▶ WORK ORDER
Retype the opening lines of the data exactly, stopping after the line that contains "这里p1对应linux文件中的 /dev/hda1。 p2对应". Skip every picture.

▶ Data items
──────────────────────────────

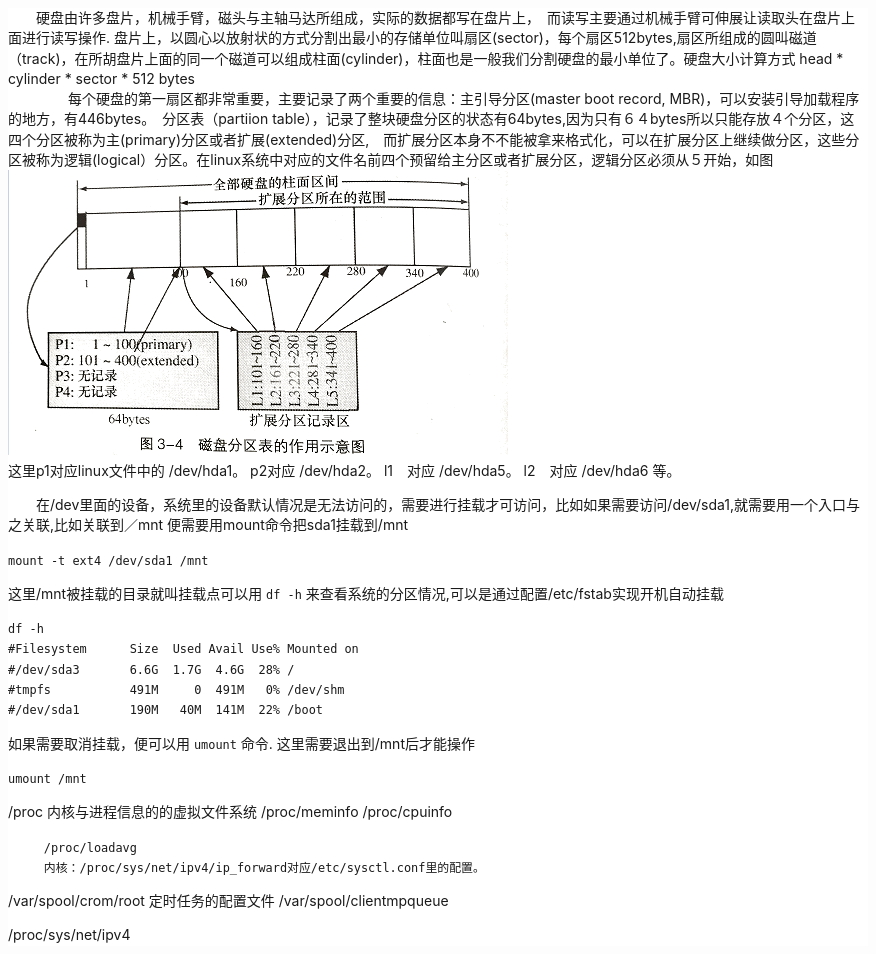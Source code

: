 　　硬盘由许多盘片，机械手臂，磁头与主轴马达所组成，实际的数据都写在盘片上，　而读写主要通过机械手臂可伸展让读取头在盘片上面进行读写操作. 盘片上，以圆心以放射状的方式分割出最小的存储单位叫扇区(sector)，每个扇区512bytes,扇区所组成的圆叫磁道（track)，在所胡盘片上面的同一个磁道可以组成柱面(cylinder)，柱面也是一般我们分割硬盘的最小单位了。硬盘大小计算方式 head * cylinder * sector * 512 bytes  
　　　　
    每个硬盘的第一扇区都非常重要，主要记录了两个重要的信息：主引导分区(master boot record, MBR)，可以安装引导加载程序的地方，有446bytes。　分区表（partiion table），记录了整块硬盘分区的状态有64bytes,因为只有６４bytes所以只能存放４个分区，这四个分区被称为主(primary)分区或者扩展(extended)分区,　而扩展分区本身不不能被拿来格式化，可以在扩展分区上继续做分区，这些分区被称为逻辑(logical）分区。在linux系统中对应的文件名前四个预留给主分区或者扩展分区，逻辑分区必须从５开始，如图  
![device partition](/images/deviec-partition.png)  
这里p1对应linux文件中的 /dev/hda1。 p2对应 /dev/hda2。 l1　对应 /dev/hda5。 l2　对应 /dev/hda6 等。

　　在/dev里面的设备，系统里的设备默认情况是无法访问的，需要进行挂载才可访问，比如如果需要访问/dev/sda1,就需要用一个入口与之关联,比如关联到／mnt 便需要用mount命令把sda1挂载到/mnt  

	mount -t ext4 /dev/sda1 /mnt

  这里/mnt被挂载的目录就叫挂载点可以用 `df -h` 来查看系统的分区情况,可以是通过配置/etc/fstab实现开机自动挂载  


	df -h
	#Filesystem      Size  Used Avail Use% Mounted on
	#/dev/sda3       6.6G  1.7G  4.6G  28% /
	#tmpfs           491M     0  491M   0% /dev/shm
	#/dev/sda1       190M   40M  141M  22% /boot

如果需要取消挂载，便可以用 `umount` 命令. 这里需要退出到/mnt后才能操作

	umount /mnt

/proc     内核与进程信息的的虚拟文件系统
	 /proc/meminfo
	 /proc/cpuinfo

         /proc/loadavg
         内核：/proc/sys/net/ipv4/ip_forward对应/etc/sysctl.conf里的配置。


/var/spool/crom/root  定时任务的配置文件
/var/spool/clientmpqueue 

/proc/sys/net/ipv4

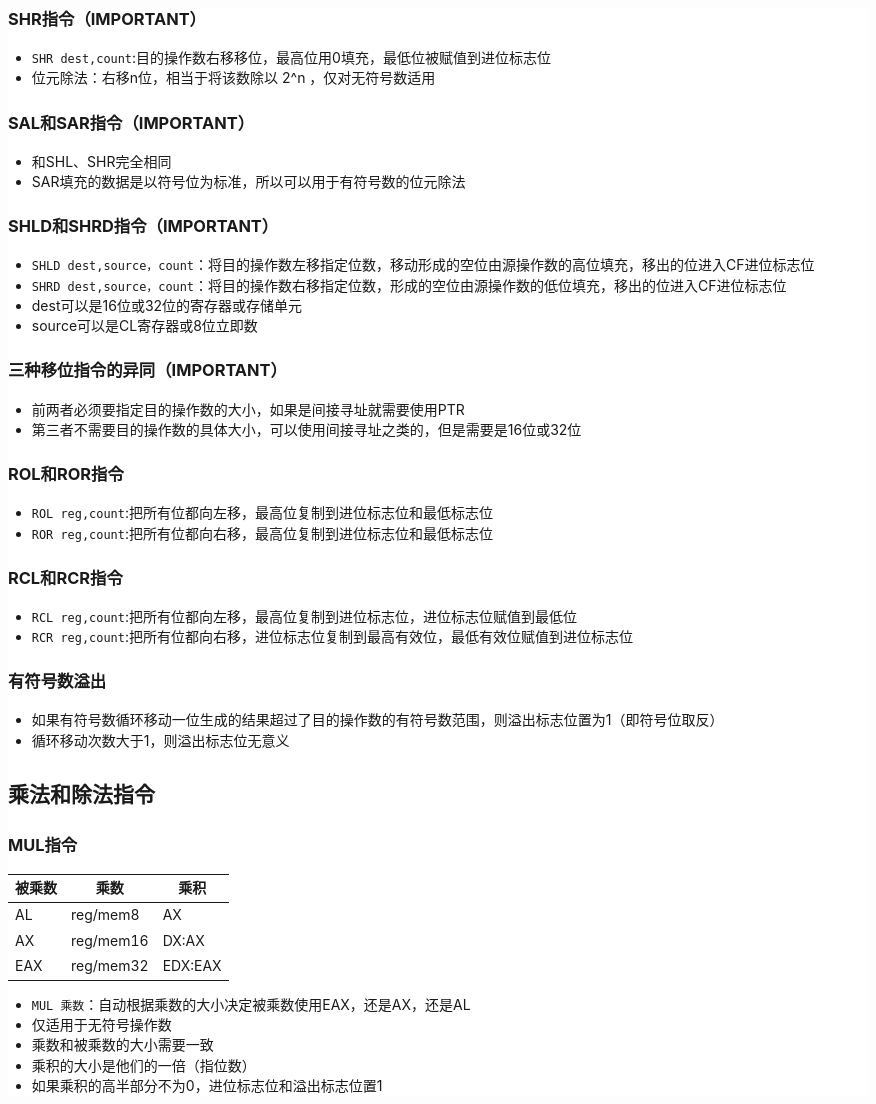 ### SHR指令（IMPORTANT）

- `SHR dest,count`:目的操作数右移移位，最高位用0填充，最低位被赋值到进位标志位
- 位元除法：右移n位，相当于将该数除以 2^n ，仅对无符号数适用

### SAL和SAR指令（IMPORTANT）

- 和SHL、SHR完全相同
- SAR填充的数据是以符号位为标准，所以可以用于有符号数的位元除法

### SHLD和SHRD指令（IMPORTANT）

- `SHLD dest,source，count`：将目的操作数左移指定位数，移动形成的空位由源操作数的高位填充，移出的位进入CF进位标志位
- `SHRD dest,source，count`：将目的操作数右移指定位数，形成的空位由源操作数的低位填充，移出的位进入CF进位标志位
- dest可以是16位或32位的寄存器或存储单元
- source可以是CL寄存器或8位立即数

### 三种移位指令的异同（IMPORTANT）

- 前两者必须要指定目的操作数的大小，如果是间接寻址就需要使用PTR
- 第三者不需要目的操作数的具体大小，可以使用间接寻址之类的，但是需要是16位或32位

### ROL和ROR指令

- `ROL reg,count`:把所有位都向左移，最高位复制到进位标志位和最低标志位
- `ROR reg,count`:把所有位都向右移，最高位复制到进位标志位和最低标志位

### RCL和RCR指令

- `RCL reg,count`:把所有位都向左移，最高位复制到进位标志位，进位标志位赋值到最低位
- `RCR reg,count`:把所有位都向右移，进位标志位复制到最高有效位，最低有效位赋值到进位标志位

### 有符号数溢出

- 如果有符号数循环移动一位生成的结果超过了目的操作数的有符号数范围，则溢出标志位置为1（即符号位取反）
- 循环移动次数大于1，则溢出标志位无意义

## 乘法和除法指令

### MUL指令

| 被乘数 | 乘数      | 乘积    |
| ------ | --------- | ------- |
| AL     | reg/mem8  | AX      |
| AX     | reg/mem16 | DX:AX   |
| EAX    | reg/mem32 | EDX:EAX |

- `MUL 乘数`：自动根据乘数的大小决定被乘数使用EAX，还是AX，还是AL
- 仅适用于无符号操作数
- 乘数和被乘数的大小需要一致
- 乘积的大小是他们的一倍（指位数）
- 如果乘积的高半部分不为0，进位标志位和溢出标志位置1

──────────────────────────────

▶ SOLUTION TO THIS TASK
Source code

: 　　硬盘由许多盘片，机械手臂，磁头与主轴马达所组成，实际的数据都写在盘片上，　而读写主要通过机械手臂可伸展让读取头在盘片上面进行读写操作. 盘片上，以圆心以放射状的方式分割出最小的存储单位叫扇区(sector)，每个扇区512bytes,扇区所组成的圆叫磁道（track)，在所胡盘片上面的同一个磁道可以组成柱面(cylinder)，柱面也是一般我们分割硬盘的最小单位了。硬盘大小计算方式 head * cylinder * sector * 512 bytes  
　　　　
    每个硬盘的第一扇区都非常重要，主要记录了两个重要的信息：主引导分区(master boot record, MBR)，可以安装引导加载程序的地方，有446bytes。　分区表（partiion table），记录了整块硬盘分区的状态有64bytes,因为只有６４bytes所以只能存放４个分区，这四个分区被称为主(primary)分区或者扩展(extended)分区,　而扩展分区本身不不能被拿来格式化，可以在扩展分区上继续做分区，这些分区被称为逻辑(logical）分区。在linux系统中对应的文件名前四个预留给主分区或者扩展分区，逻辑分区必须从５开始，如图  
![device partition](/images/deviec-partition.png)  
这里p1对应linux文件中的 /dev/hda1。 p2对应 /dev/hda2。 l1　对应 /dev/hda5。 l2　对应 /dev/hda6 等。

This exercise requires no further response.